Professional cycling has rarely been compared to a see-saw, perhaps never.

Tom Boonen has recaptured his best form for a string of victories including his latest triumph at Gent-Wevelgem

Let’s strike out then with a bold image of the ever-popular playground fulcrum bearing a Belgian cyclist at either end.

One, wearing black and red, the phonetics Bravo, Mike, Charlie stenciled across his chest, remains stubbornly grounded. The other, clad in a delicate shade of turqouise, dangles weightless in the air, a smile plastered across his beaming face.

While followers of professional cycling are being treated to the Tom Boonen of old, 29-year-old Philippe Gilbert, last year’s world number one and unofficial ‘King of the Classics’, is increasingly being made to look like yesterday’s man.

Boonen’s victory in yesterday’s Gent-Wevelgem, his second in as many years, and the third of his career, brought him into the company of just four others to have won the race three times: Mercx, Cipollini, Van Eenaeme, Van Looy.

While no one, not even Cavendish, just rolls up and wins a ‘monument’, few can claim to have been surprised by Boonen’s victory. A record breaking fourth win at E3 Prijs Vlaanderen-Harelbeke two days earlier would perhaps have given a clue to the Belgian’s form.

Until E3-Harelbeke, Boonen’s victories this year had all come in stage races. February saw him claim an almost customary overall victory in the Tour of Qatar.
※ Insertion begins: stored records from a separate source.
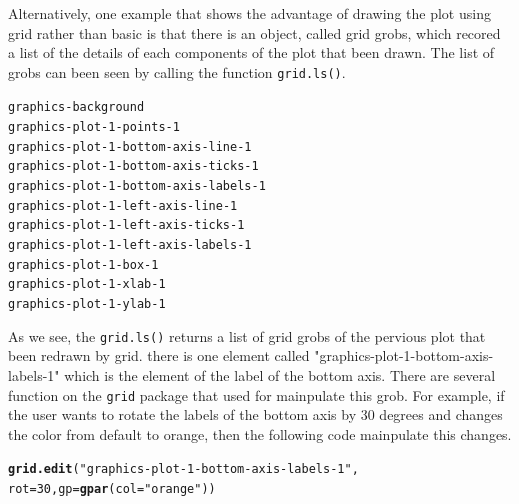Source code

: \documentclass[a4paper,10pt]{article}\usepackage[]{graphicx}\usepackage[]{color}
\makeatletter
\newcommand{\hlnum}[1]{\textcolor[rgb]{0.686,0.059,0.569}{#1}}%
\newcommand{\hlstr}[1]{\textcolor[rgb]{0.192,0.494,0.8}{#1}}%
\newcommand{\hlopt}[1]{\textcolor[rgb]{0,0,0}{#1}}%
\newcommand{\hlstd}[1]{\textcolor[rgb]{0.345,0.345,0.345}{#1}}%
\newcommand{\hlkwc}[1]{\textcolor[rgb]{0.333,0.667,0.333}{#1}}%
\newcommand{\hlkwd}[1]{\textcolor[rgb]{0.737,0.353,0.396}{\textbf{#1}}}%
\newenvironment{kframe}{%
 \def\at@end@of@kframe{}%
 \ifinner\ifhmode%
  \def\at@end@of@kframe{\end{minipage}}%
  \begin{minipage}{\columnwidth}%
 \fi\fi%
 \def\FrameCommand##1{\hskip\@totalleftmargin \hskip-\fboxsep
 \colorbox{shadecolor}{##1}\hskip-\fboxsep
     \hskip-\linewidth \hskip-\@totalleftmargin \hskip\columnwidth}%
 \MakeFramed {\advance\hsize-\width
   \@totalleftmargin\z@ \linewidth\hsize
   \@setminipage}}%
 {\par\unskip\endMakeFramed%
 \at@end@of@kframe}
\newenvironment{knitrout}{}{} %
\makeatother
\begin{document}
Alternatively, one example that shows the advantage of drawing the plot using grid rather than basic is that there is an object, called grid grobs, which recored a list of the details of each components of the plot that been drawn. The list of grobs can been seen by calling the function \texttt{grid.ls()}. \\
\begin{knitrout}
\color{fgcolor}\begin{kframe}
\begin{alltt}
\hlstd{graphics}\hlopt{-}\hlstd{background}
\hlstd{graphics}\hlopt{-}\hlstd{plot}\hlopt{-}\hlnum{1}\hlopt{-}\hlstd{points}\hlopt{-}\hlnum{1}
\hlstd{graphics}\hlopt{-}\hlstd{plot}\hlopt{-}\hlnum{1}\hlopt{-}\hlstd{bottom}\hlopt{-}\hlstd{axis}\hlopt{-}\hlstd{line}\hlopt{-}\hlnum{1}
\hlstd{graphics}\hlopt{-}\hlstd{plot}\hlopt{-}\hlnum{1}\hlopt{-}\hlstd{bottom}\hlopt{-}\hlstd{axis}\hlopt{-}\hlstd{ticks}\hlopt{-}\hlnum{1}
\hlstd{graphics}\hlopt{-}\hlstd{plot}\hlopt{-}\hlnum{1}\hlopt{-}\hlstd{bottom}\hlopt{-}\hlstd{axis}\hlopt{-}\hlstd{labels}\hlopt{-}\hlnum{1}
\hlstd{graphics}\hlopt{-}\hlstd{plot}\hlopt{-}\hlnum{1}\hlopt{-}\hlstd{left}\hlopt{-}\hlstd{axis}\hlopt{-}\hlstd{line}\hlopt{-}\hlnum{1}
\hlstd{graphics}\hlopt{-}\hlstd{plot}\hlopt{-}\hlnum{1}\hlopt{-}\hlstd{left}\hlopt{-}\hlstd{axis}\hlopt{-}\hlstd{ticks}\hlopt{-}\hlnum{1}
\hlstd{graphics}\hlopt{-}\hlstd{plot}\hlopt{-}\hlnum{1}\hlopt{-}\hlstd{left}\hlopt{-}\hlstd{axis}\hlopt{-}\hlstd{labels}\hlopt{-}\hlnum{1}
\hlstd{graphics}\hlopt{-}\hlstd{plot}\hlopt{-}\hlnum{1}\hlopt{-}\hlstd{box}\hlopt{-}\hlnum{1}
\hlstd{graphics}\hlopt{-}\hlstd{plot}\hlopt{-}\hlnum{1}\hlopt{-}\hlstd{xlab}\hlopt{-}\hlnum{1}
\hlstd{graphics}\hlopt{-}\hlstd{plot}\hlopt{-}\hlnum{1}\hlopt{-}\hlstd{ylab}\hlopt{-}\hlnum{1}
\end{alltt}
\end{kframe}
\end{knitrout}

As we see, the \texttt{grid.ls()} returns a list of grid grobs of the pervious plot that been redrawn by grid. there is one element called "graphics-plot-1-bottom-axis-labels-1" which is the element of the label of the bottom axis. There are several function on the \texttt{grid} package that used for mainpulate this grob. For example, if the user wants to rotate the labels of the bottom axis by 30 degrees and changes the color from default to orange, then the following code mainpulate this changes.

\begin{knitrout}
\color{fgcolor}\begin{kframe}
\begin{alltt}
\hlkwd{grid.edit}\hlstd{(}\hlstr{"graphics-plot-1-bottom-axis-labels-1"}\hlstd{,}
          \hlkwc{rot}\hlstd{=}\hlnum{30}\hlstd{,} \hlkwc{gp}\hlstd{=}\hlkwd{gpar}\hlstd{(}\hlkwc{col}\hlstd{=}\hlstr{"orange"}\hlstd{))}
\end{alltt}
\end{kframe}
\end{knitrout}
\end{document}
A winning streak interrupted by a second place finish (admittedly by the narrowest of margins) at the Omloop Het Nieuwsblad was resumed on stage two of Paris-Nice.  Another attempt at a first victory in Milan-San Remo brought only 22nd place.

But Boonen proved that his one day form is equal to the prowess he has shown in stage races with back-to-back victories at E3 Harelbeke and Gent-Wevelgem. The Ronde van Vlaanderen is another race of a magnitude that forbids certainty but Boonen, a two-time winner of his home nation’s biggest race, will certainly start among the favourites.

Gilbert, however, a favourite this time last year for almost any one day race he cared to enter, has struggled to produce a performance in almost any competitive outing in 2012.

A low key start to the season at the Tour of Qatar saw Gilbert finish 22nd but in conditions hardly suited to a Belgian (excepting those called Boonen) this was hardly cause for alarm. Fifteenth at the Tour du Haut Var, a race won with some Gilbert-esque performances by Endura Racing’s Jon Tiernan-Locke, could again be chalked up to early-season form building.

Merely scraping inside the top 50 at Strade-Bianche, however, was more troubling, particularly in the first outing for the superstar pairing of Evans and Gilbert. The standard for the BMC ‘superteam’ was instead carried by Alessandro Ballan and Greg Van Avermaet, a duty repeated at Gent-Wevelgem by the team’s lesser pairing (and only at BMC could they be described as such).

Abandoning Tirenno-Adriatico after six anonymous stages could be excused in the name of recuperation for Milan-San Remo. But 87th in La Primavera, a race in which he had graced the podium the previous year, was harder to overlook. And yesterday, when Gilbert crossed the line 38 places and over two-and-a-half minutes behind Boonen (teammate Thor Hushovd arrived with the same time, nine places behind Gilbert), it was clear that the crown of the King of the Classics, snatched by Gilbert from the head of Cancellara last year, had slipped.

Both Boonen and Gilbert have conducted themselves with dignity throughout their fluctuating fortunes: Boonen paying genuine tribute to the efforts of his teammates; Gilbert frankly admitting his best form is a long way off. For fans of cycling, Boonen’s return to form has been a delight; we can only wish the same for Gilbert.